Ur-Nammu

Ur-Nammu (or Ur-Namma, Ur-Engur, Ur-Gur, Sumerian: 𒌨𒀭𒇉, ca. 2047-2030 BC short chronology) founded the Sumerian Third Dynasty of Ur, in southern Mesopotamia, following several centuries of Akkadian and Gutian rule. His main achievement was state-building, and Ur-Nammu is chiefly remembered today for his legal code, the Code of Ur-Nammu, the oldest known surviving example in the world.

According to the Sumerian King List, Ur-Nammu reigned for 18 years.[2] Year-names are known for 17 of these years, but their order is uncertain. One year-name of his reign records the devastation of Gutium , while two years seem to commemorate his legal reforms ("Year in which Ur-Nammu the king put in order the ways (of the people in the country) from below to above", "Year Ur-Nammu made justice in the land").[3]

Among his military exploits were the conquest of Lagash and the defeat of his former masters at Uruk. He was eventually recognized as a significant regional ruler (of Ur, Eridu, and Uruk) at a coronation in Nippur, and is believed to have constructed buildings at Nippur, Larsa, Kish, Adab, and Umma. He was known for restoring the roads and general order after the Gutian period.[4]
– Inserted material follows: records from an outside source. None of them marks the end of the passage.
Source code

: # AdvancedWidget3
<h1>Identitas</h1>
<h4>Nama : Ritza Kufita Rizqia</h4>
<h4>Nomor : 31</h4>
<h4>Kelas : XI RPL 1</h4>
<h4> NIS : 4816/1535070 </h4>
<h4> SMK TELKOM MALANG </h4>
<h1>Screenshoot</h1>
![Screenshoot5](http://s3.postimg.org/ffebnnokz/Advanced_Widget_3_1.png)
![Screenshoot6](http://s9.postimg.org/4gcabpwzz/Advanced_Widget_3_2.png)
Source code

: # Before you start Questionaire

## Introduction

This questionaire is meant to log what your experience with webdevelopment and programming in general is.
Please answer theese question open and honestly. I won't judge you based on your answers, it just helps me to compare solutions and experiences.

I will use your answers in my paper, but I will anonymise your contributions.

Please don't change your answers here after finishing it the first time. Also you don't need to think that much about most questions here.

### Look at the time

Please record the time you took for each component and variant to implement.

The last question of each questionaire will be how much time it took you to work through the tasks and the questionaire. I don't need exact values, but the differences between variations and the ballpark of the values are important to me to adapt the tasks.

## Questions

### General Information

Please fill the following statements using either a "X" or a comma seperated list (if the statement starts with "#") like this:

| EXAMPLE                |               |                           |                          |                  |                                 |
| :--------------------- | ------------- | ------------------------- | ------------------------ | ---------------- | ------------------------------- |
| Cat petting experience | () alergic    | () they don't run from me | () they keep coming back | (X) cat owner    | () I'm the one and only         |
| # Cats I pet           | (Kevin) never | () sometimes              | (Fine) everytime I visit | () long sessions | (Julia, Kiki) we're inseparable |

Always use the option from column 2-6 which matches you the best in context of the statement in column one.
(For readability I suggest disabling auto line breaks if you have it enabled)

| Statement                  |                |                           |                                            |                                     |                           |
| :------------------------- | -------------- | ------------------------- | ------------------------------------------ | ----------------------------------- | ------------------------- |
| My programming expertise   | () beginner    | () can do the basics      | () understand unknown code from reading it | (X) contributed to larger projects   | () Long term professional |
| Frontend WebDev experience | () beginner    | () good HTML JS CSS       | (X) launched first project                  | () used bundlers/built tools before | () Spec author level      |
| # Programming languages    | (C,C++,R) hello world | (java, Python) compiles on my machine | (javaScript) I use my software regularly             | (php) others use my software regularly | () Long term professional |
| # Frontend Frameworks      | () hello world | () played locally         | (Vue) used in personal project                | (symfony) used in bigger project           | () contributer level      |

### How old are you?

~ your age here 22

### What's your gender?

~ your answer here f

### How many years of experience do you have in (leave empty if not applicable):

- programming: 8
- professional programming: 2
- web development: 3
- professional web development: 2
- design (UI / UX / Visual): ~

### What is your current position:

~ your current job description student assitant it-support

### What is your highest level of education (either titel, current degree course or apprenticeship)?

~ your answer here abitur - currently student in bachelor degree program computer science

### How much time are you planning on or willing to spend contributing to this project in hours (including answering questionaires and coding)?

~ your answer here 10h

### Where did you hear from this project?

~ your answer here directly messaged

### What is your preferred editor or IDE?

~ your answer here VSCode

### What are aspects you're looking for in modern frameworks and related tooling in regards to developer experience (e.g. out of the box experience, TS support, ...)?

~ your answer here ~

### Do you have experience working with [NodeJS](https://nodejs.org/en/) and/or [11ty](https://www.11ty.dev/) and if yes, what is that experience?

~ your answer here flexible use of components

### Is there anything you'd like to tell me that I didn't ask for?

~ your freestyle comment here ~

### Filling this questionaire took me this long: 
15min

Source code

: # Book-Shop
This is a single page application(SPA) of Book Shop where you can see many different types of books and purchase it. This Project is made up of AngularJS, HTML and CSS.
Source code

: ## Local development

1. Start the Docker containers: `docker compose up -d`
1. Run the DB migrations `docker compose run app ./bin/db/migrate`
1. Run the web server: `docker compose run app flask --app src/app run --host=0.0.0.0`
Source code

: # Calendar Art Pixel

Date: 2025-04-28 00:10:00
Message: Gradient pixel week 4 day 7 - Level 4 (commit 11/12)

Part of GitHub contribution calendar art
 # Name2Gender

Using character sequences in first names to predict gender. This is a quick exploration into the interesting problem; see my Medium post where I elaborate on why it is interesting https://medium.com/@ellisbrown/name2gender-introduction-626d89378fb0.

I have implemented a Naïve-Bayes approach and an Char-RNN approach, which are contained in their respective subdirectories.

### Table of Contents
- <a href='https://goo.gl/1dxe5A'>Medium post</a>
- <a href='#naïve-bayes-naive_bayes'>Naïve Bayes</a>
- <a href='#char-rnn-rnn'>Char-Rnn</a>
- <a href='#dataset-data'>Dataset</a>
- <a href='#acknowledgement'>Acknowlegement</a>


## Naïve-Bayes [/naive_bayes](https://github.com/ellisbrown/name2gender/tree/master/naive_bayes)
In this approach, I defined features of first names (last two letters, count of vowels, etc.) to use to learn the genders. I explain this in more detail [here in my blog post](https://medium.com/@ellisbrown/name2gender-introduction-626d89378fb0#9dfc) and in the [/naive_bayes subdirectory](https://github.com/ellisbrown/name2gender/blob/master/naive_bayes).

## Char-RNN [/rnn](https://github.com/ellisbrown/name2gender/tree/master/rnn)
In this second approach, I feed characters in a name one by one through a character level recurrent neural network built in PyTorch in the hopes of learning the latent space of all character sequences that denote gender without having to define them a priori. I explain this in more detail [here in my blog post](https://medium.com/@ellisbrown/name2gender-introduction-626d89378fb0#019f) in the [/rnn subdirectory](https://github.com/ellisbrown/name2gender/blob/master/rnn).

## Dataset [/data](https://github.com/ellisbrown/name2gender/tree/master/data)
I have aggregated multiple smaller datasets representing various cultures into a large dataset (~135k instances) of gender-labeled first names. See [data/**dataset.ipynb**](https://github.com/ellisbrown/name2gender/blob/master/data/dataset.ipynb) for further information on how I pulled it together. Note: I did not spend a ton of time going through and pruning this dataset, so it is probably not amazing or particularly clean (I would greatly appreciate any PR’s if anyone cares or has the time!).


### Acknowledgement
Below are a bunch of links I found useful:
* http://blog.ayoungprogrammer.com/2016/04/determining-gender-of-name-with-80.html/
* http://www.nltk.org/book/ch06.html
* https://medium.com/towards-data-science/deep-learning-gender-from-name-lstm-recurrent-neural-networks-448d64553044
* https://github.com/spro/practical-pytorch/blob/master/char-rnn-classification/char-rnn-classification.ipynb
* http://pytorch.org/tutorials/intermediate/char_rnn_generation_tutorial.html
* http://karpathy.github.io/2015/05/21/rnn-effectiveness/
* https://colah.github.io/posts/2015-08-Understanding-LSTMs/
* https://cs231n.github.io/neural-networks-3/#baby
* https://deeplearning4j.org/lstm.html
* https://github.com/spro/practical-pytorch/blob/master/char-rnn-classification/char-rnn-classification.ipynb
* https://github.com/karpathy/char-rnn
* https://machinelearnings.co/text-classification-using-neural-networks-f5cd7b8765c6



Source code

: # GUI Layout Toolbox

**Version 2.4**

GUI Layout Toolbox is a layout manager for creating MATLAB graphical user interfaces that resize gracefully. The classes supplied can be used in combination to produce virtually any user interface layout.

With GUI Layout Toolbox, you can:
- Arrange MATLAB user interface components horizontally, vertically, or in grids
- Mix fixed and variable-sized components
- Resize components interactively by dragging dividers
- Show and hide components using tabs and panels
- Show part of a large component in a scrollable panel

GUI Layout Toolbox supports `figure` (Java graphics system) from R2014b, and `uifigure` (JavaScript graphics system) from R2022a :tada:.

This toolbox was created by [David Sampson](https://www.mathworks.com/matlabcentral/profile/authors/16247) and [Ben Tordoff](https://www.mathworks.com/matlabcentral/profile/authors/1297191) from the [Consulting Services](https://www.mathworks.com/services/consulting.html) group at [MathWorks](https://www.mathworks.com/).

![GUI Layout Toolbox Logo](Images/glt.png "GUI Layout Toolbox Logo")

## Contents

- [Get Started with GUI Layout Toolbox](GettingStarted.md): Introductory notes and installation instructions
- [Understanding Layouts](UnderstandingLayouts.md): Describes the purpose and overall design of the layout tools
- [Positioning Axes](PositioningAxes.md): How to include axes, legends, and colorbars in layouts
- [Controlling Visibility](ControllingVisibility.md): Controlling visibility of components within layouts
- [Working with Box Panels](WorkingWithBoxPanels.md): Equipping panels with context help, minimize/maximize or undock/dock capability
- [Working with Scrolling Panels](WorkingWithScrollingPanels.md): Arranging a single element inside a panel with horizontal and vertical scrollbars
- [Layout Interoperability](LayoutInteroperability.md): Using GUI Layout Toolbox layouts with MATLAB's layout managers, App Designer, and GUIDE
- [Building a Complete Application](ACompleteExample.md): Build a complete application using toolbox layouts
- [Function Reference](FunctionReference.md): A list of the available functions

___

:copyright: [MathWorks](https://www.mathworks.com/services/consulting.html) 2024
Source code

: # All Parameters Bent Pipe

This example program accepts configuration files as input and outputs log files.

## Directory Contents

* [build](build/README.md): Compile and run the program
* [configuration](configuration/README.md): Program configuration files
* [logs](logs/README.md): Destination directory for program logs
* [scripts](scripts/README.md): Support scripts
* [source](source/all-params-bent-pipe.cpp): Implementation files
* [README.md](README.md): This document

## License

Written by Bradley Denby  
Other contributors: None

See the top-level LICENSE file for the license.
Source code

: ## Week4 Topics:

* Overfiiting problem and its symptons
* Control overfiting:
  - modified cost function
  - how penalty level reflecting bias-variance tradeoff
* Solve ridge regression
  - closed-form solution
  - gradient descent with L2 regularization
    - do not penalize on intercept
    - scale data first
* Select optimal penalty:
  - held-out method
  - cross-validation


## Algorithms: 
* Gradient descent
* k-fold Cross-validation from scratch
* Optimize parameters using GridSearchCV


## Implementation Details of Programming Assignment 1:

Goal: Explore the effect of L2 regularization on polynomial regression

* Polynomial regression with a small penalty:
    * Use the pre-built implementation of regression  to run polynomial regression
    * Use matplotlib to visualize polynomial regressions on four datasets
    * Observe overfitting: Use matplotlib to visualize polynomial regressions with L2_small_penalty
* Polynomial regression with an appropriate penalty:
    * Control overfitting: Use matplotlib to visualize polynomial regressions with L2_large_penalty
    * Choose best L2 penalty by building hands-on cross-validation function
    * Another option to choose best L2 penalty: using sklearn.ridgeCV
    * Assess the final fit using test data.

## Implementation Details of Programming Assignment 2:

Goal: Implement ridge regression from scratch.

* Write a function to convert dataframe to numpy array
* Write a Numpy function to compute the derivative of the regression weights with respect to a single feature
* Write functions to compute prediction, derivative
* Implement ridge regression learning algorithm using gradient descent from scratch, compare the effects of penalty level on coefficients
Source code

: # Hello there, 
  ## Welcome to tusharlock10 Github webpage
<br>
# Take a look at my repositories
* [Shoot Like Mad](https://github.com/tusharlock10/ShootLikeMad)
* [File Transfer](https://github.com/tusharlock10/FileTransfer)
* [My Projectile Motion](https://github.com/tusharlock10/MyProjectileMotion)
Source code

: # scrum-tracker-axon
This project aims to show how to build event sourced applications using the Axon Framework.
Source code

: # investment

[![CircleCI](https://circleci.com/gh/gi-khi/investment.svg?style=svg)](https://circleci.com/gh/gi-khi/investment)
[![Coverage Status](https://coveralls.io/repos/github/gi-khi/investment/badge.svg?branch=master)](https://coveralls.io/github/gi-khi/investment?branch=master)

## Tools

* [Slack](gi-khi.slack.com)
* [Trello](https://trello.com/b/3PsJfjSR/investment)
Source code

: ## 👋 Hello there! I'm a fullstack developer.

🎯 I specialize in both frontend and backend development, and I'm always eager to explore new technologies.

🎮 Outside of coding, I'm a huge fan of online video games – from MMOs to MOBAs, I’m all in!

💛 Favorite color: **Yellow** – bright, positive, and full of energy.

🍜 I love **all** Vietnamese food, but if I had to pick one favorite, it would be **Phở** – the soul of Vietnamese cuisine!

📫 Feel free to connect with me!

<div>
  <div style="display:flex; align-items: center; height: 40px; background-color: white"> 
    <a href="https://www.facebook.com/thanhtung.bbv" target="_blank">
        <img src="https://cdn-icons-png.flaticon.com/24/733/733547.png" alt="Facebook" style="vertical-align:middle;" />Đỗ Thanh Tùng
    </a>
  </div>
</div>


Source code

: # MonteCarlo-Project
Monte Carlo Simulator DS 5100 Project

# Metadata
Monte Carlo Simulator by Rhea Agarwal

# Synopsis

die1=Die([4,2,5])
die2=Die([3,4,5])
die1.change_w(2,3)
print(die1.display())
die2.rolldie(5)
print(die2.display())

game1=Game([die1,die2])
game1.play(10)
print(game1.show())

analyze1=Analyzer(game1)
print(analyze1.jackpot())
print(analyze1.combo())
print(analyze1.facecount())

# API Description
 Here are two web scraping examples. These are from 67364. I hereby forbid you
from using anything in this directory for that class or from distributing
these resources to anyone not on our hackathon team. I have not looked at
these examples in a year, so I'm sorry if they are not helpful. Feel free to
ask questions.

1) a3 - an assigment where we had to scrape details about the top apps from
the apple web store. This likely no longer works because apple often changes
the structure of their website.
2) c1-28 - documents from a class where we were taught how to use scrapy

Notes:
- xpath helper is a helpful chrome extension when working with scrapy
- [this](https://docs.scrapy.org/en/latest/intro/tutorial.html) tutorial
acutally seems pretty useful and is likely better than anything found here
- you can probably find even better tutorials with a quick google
Ur-Nammu was also responsible for ordering the construction of a number of ziggurats, including the Great Ziggurat of Ur.[5]

He was killed in a battle against the Gutians after he had been abandoned by his army.[4] He was deified, and succeeded by his son Shulgi.[2] His death in battle was commemorated in a long Sumerian poetic composition.[4]